» **WHAT THIS TASK INVOLVES**: A picture-free, exact copy of all the records below is the goal.

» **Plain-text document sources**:

+ + + + +

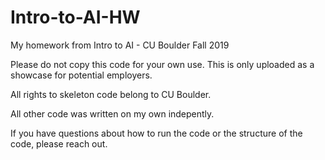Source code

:# Intro-to-AI-HW
My homework from Intro to AI - CU Boulder Fall 2019

Please do not copy this code for your own use. This is only uploaded as a showcase for potential employers. 

All rights to skeleton code belong to CU Boulder. 

All other code was written on my own indepently. 

If you have questions about how to run the code or the structure of the code, please reach out.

+ + + + +

» **ANSWER TO THE EXERCISE**:
Source code

:# Intro-to-AI-HW
My homework from Intro to AI - CU Boulder Fall 2019

Please do not copy this code for your own use. This is only uploaded as a showcase for potential employers. 

All rights to skeleton code belong to CU Boulder. 

All other code was written on my own indepently. 

If you have questions about how to run the code or the structure of the code, please reach out.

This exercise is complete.